**INSTRUCTIONS TO FOLLOW**. All lines from the first one in the listing below to the one holding "There's a few", inclusive, are to be copied exactly.

**RECORDS FOR THIS EXERCISE**.

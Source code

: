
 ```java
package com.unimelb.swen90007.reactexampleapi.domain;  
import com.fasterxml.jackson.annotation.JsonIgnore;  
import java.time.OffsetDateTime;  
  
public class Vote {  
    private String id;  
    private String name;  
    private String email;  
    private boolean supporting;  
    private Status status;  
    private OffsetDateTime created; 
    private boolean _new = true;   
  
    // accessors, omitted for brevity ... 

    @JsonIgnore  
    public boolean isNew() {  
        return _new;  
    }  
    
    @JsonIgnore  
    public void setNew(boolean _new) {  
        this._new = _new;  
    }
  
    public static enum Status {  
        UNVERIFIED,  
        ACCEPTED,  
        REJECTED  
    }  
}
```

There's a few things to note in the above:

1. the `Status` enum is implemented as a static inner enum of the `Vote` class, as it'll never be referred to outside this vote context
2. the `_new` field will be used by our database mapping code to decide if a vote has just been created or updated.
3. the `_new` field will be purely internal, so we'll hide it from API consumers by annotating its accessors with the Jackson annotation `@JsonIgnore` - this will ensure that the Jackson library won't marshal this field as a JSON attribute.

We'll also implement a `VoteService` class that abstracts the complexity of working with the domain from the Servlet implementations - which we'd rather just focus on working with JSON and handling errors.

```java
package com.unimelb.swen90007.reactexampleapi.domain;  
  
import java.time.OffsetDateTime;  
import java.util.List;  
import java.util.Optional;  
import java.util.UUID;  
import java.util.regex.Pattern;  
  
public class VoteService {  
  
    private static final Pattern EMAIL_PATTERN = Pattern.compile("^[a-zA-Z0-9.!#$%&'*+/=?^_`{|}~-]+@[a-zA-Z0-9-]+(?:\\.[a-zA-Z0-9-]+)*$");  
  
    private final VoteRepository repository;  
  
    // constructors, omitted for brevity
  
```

**ANSWER FOR THIS EXERCISE**.
Source code

:
 ```java
package com.unimelb.swen90007.reactexampleapi.domain;  
import com.fasterxml.jackson.annotation.JsonIgnore;  
import java.time.OffsetDateTime;  
  
public class Vote {  
    private String id;  
    private String name;  
    private String email;  
    private boolean supporting;  
    private Status status;  
    private OffsetDateTime created; 
    private boolean _new = true;   
  
    // accessors, omitted for brevity ... 

    @JsonIgnore  
    public boolean isNew() {  
        return _new;  
    }  
    
    @JsonIgnore  
    public void setNew(boolean _new) {  
        this._new = _new;  
    }
  
    public static enum Status {  
        UNVERIFIED,  
        ACCEPTED,  
        REJECTED  
    }  
}
```

There's a few things to note in the above:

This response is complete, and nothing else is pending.